Substitute $233.81\Omega$ for ${\eta }^{\prime }$, ${10}^{-4}\text{S}/\text{m}$ for $\sigma$, $12\text{GHz}$ for $f$ and $10.4\text{GHz}$ for $f_c$ in Equation (2).

$\begin{array}{c}{\alpha }_d=\frac{\left({10}^{-4}\text{S}/\text{m}\right)\left(233.81\Omega \right)}{2\sqrt{1-{\left(\frac{10.4\text{GHz}}{12\text{GHz}}\right)}^2}}\\ =\frac{\left({10}^{-4}\right)\left(233.81\right)\Omega \cdot \text{S}\cdot {\text{m}}^{-1}}{2\sqrt{0.2489}}\\ =0.02344\Omega \cdot {\Omega }^{-1}\cdot {\text{m}}^{-1}\left\{\because 1\text{S}=1{\Omega }^{-1}\right\}\\ =0.02344\text{Np}/\text{m}\end{array}$

Write the expression to calculate the attenuation constant due to conduction losses for the ${\text{TM}}_{11}$ mode.

${\alpha }_c=\frac{2R_s}{b{\eta }^{\prime }\sqrt{1-{\left(\frac{f_c}{f}\right)}^2}}\left[\frac{{\left(\frac{b}{a}\right)}^3+1}{{\left(\frac{b}{a}\right)}^2+1}\right]$        (4)

From part (a), the real part of the intrinsic impedance of the conducting wall is,

$R_s=0.02858\Omega$

Substitute $0.02858\Omega$ for $R_s$, $1\text{cm}$ for $a$, $2\text{cm}$ for $b$, $233.81\Omega$ for ${\eta }^{\prime }$, $12\text{GHz}$ for $f$ and $10.4\text{GHz}$ for $f_c$ in Equation (4).

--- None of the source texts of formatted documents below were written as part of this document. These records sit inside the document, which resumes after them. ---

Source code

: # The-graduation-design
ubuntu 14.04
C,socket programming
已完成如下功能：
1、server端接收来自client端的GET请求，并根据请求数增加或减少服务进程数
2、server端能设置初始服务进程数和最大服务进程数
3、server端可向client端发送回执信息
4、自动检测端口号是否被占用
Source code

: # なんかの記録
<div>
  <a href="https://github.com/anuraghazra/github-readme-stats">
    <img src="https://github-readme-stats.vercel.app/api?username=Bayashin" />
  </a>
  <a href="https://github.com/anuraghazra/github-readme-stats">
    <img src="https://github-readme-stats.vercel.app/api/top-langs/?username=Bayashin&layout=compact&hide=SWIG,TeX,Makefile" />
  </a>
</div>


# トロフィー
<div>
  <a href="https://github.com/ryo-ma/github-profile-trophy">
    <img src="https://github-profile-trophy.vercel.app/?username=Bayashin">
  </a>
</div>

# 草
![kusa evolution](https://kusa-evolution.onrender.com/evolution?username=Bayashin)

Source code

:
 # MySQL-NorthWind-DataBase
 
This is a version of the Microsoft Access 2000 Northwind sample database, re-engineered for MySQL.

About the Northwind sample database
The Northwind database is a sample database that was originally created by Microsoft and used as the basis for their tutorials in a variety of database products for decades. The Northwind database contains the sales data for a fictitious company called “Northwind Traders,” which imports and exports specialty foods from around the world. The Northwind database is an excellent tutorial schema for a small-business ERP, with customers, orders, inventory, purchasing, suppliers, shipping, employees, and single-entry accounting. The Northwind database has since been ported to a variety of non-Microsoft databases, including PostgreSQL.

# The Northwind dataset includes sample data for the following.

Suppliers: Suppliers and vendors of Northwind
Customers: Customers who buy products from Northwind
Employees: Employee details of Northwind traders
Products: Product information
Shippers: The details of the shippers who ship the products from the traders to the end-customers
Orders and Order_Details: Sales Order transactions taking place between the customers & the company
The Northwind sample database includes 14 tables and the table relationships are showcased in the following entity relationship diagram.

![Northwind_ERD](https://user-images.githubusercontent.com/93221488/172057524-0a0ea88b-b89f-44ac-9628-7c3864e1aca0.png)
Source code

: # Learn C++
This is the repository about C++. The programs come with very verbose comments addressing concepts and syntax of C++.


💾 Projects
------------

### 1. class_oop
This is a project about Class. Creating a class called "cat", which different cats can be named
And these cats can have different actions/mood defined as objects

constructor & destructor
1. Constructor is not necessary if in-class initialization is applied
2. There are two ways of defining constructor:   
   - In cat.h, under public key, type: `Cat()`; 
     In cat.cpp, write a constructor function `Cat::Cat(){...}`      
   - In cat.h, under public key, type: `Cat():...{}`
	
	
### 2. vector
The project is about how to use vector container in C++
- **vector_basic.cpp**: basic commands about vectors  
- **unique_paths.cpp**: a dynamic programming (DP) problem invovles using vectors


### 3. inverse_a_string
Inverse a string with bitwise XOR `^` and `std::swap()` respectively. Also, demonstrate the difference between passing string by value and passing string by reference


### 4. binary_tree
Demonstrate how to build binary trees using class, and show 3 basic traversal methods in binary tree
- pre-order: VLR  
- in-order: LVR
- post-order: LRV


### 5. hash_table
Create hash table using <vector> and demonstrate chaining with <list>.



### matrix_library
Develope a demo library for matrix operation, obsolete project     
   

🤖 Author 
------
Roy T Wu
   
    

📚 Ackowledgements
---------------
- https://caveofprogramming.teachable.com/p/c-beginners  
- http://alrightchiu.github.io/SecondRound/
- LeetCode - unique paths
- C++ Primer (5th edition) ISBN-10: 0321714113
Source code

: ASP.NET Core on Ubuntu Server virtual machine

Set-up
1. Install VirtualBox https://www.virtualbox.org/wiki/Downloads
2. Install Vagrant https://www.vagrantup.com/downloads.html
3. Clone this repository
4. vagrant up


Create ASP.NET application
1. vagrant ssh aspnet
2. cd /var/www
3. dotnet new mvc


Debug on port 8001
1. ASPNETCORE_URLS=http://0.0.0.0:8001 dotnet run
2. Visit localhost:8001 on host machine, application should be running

$\begin{array}{c}{\alpha }_c=\frac{2\left(0.02858\Omega \right)}{\left(2\text{cm}\right)\left(233.81\Omega \right)\sqrt{1-{\left(\frac{10.4\text{GHz}}{12\text{GHz}}\right)}^2}}\left[\frac{{\left(\frac{2\text{cm}}{1\text{cm}}\right)}^3+1}{{\left(\frac{2\text{cm}}{1\text{cm}}\right)}^2+1}\right]\\ =\frac{0.05716}{\left(2\times {10}^{-2}\right)\left(233.81\right)\sqrt{0.24889}}\left[\frac{8+1}{4+1}\right]\\ =0.0441\text{Np}/\text{m}\end{array}$

Conclusion:

Thus, the value of the attenuation constant due to the dielectric losses $\left({\alpha }_d\right)$ and due to the conduction losses $\left({\alpha }_c\right)$ for ${\text{TM}}_{11}$ mode is $0.02344\text{Np}/\text{m}$ and $0.0441\text{Np}/\text{m}$ respectively.